Mesmo ativistas seriamente engajados em ações em prol da sustentabilidade da floresta amazônica, conscientes de que 80% das terras desmatadas é ocupada pela pecuária, consideram desnecessário ter que abrir mão deste prazer de ordem cultural indiscutivelmente arraigado em nossa sociedade.
Tais ativistas levam em consideração que o meio ambiente é sistêmico, razão pela qual essa mudança hábito, além de não ser nada fácil de ser implementada, aumentaria consideravelmente a demanda por grãos, o que, mesmo nos tempos atuais de descoberta do genoma da soja, ainda envolve algumas incertezas científicas. E que não nos esqueçamos dos impactos sociais de tal alteração, já que, sim, vaqueiros, frigoríficos e distribuidores de carne também fazem parte do ciclo econômico deste país.
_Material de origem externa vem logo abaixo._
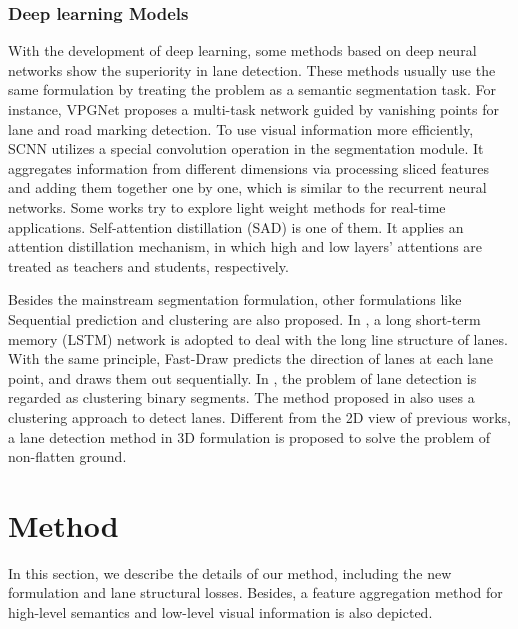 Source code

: \documentclass[runningheads]{llncs}
\begin{document}
\subsubsection{Deep learning Models}
With the development of deep learning, some methods \cite{kim2014robust,Empirical_Evaluation} based on deep neural networks show the superiority in lane detection. These methods usually use the same formulation by treating the problem as a semantic segmentation task. For instance, VPGNet \cite{Lee_2017_ICCV} proposes a multi-task network guided by vanishing points for lane and road marking detection. To use visual information more efficiently, SCNN \cite{SCNN} utilizes a special convolution operation in the segmentation module. It aggregates information from different dimensions via processing sliced features and adding them together one by one, which is similar to the recurrent neural networks. Some works try to explore light weight methods for real-time applications. Self-attention distillation (SAD) \cite{SAD} is one of them. It applies an attention distillation mechanism, in which high and low layers' attentions are treated as teachers and students, respectively. 

Besides the mainstream segmentation formulation, other formulations like Sequential prediction and clustering are also proposed. In \cite{li2016deep}, a long short-term memory (LSTM) network is adopted to deal with the long line structure of lanes. With the same principle, Fast-Draw \cite{FastDraw} predicts the direction of lanes at each lane point, and draws them out sequentially. In \cite{Proposal-Free}, the problem of lane detection is regarded as clustering binary segments. The method proposed in \cite{agnostic} also uses a clustering approach to detect lanes. Different from the 2D view of previous works, a lane detection method in 3D formulation \cite{garnett20193d} is proposed to solve the problem of non-flatten ground.


\section{Method}
In this section, we describe the details of our method, including the new formulation and lane structural losses. Besides, a feature aggregation method for high-level semantics and low-level visual information is also depicted.
\vspace{-10pt}
\end{document}
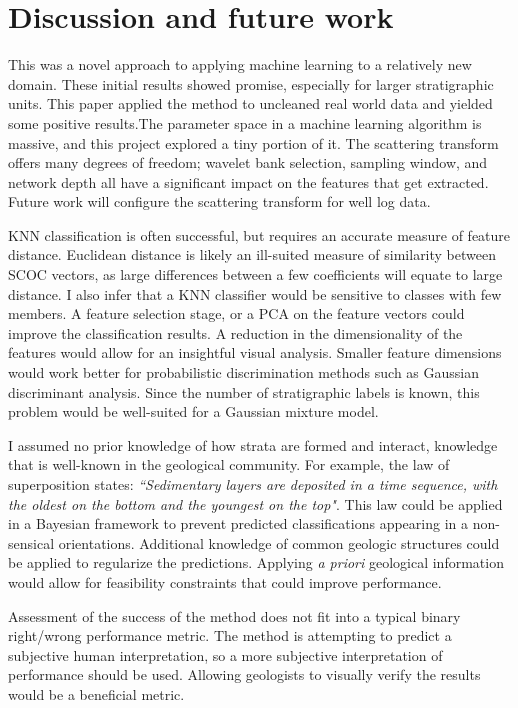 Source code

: \documentclass{article} %
\begin{document}
\section{Discussion and future work}
This was a novel approach to applying machine learning to a relatively
new domain. These initial results showed promise, especially for
larger stratigraphic units. This paper applied the method to uncleaned real world data and yielded
some positive results.The parameter space in a machine learning algorithm is massive, and this project
explored a tiny portion of it. The scattering transform offers many
degrees of freedom; wavelet bank selection, sampling window, and
network depth all have a significant impact on the features that get
extracted. Future work will configure the scattering transform for well log data.

KNN classification is often successful, but requires an
accurate measure of feature distance. Euclidean distance is likely an ill-suited measure
of similarity between SCOC vectors, as large differences between a few
coefficients will equate to large distance. I also infer that a KNN
classifier would be sensitive to classes with few members. A feature selection stage,
or a PCA on the feature vectors could improve the classification
results. A reduction in the dimensionality of the features would allow
for an insightful  visual analysis. Smaller feature dimensions would work better for probabilistic discrimination
methods such as Gaussian discriminant analysis. Since the number of
stratigraphic labels is known, this problem would be well-suited
for a Gaussian mixture model.

I assumed no prior knowledge of how strata are formed and
interact, knowledge that is well-known in the geological
community. For example, the law of superposition states: \textit{``Sedimentary
layers are deposited in a time sequence, with the oldest on the bottom
and the youngest on the top"}. This law could be applied in a Bayesian
framework to prevent predicted classifications appearing in a
non-sensical orientations. Additional knowledge of common geologic
structures could be applied to regularize the predictions. Applying
\textit{a priori} geological information would allow for feasibility
constraints that could improve performance.

Assessment of the success of the method does not fit into a typical
binary right/wrong performance metric. The method is attempting to
predict a subjective human interpretation, so a more subjective
interpretation of performance should be used. Allowing geologists to visually verify the results
would be a beneficial metric.
\end{document}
Por isso gosto das propostas que envolvem alternativas menos radicais, como as que permitem algum prazer ao consumidor sem que seja necessário execrá-lo do mundo dos “evoluídos” e, em paralelo, e aos poucos, permitam que educação ambiental vá se estabelecendo na mente humana.
Gosto ainda mais quando essas alternativas não geram restrições de consumo ou ingresso territoriais que entopem os nossos tribunais superiores com os chamados conflitos de competência. E, mais ainda, e antes de tudo, quando a mudança de hábitos começa a ser feita na própria casa.
Neste aspecto merece aplauso a Lei do Município de São Paulo n 15.120/2010, que veio a proibir a aquisição de carne bovina pelas entidades da administração direta e indireta do Município de São Paulo oriunda de gado criado em áreas onde tenha ocorrido desmatamento irregular ou em terras indígenas invadidas. A carne também não poderá conter, em sua cadeia produtiva, desde a origem, a utilização de trabalho infantil e/ou escravo. Em suma, exigir-se-á, o certificado de procedência.
E para nós, reles mortais, que não somos da administração pública? Temos que exigir na embalagem o selo da Certificação de Produção Responsável na Cadeia Bovina da Associação Brasileira de Supermercados (Abras), ou outro que o substitua.
Eis aí um exemplo, que esperamos seja vitorioso, da sapiência da utilização dos conceitos de escala de ação.
Ou, melhor, da regrinha básica de que cada um deve fazer o seu próprio dever de casa.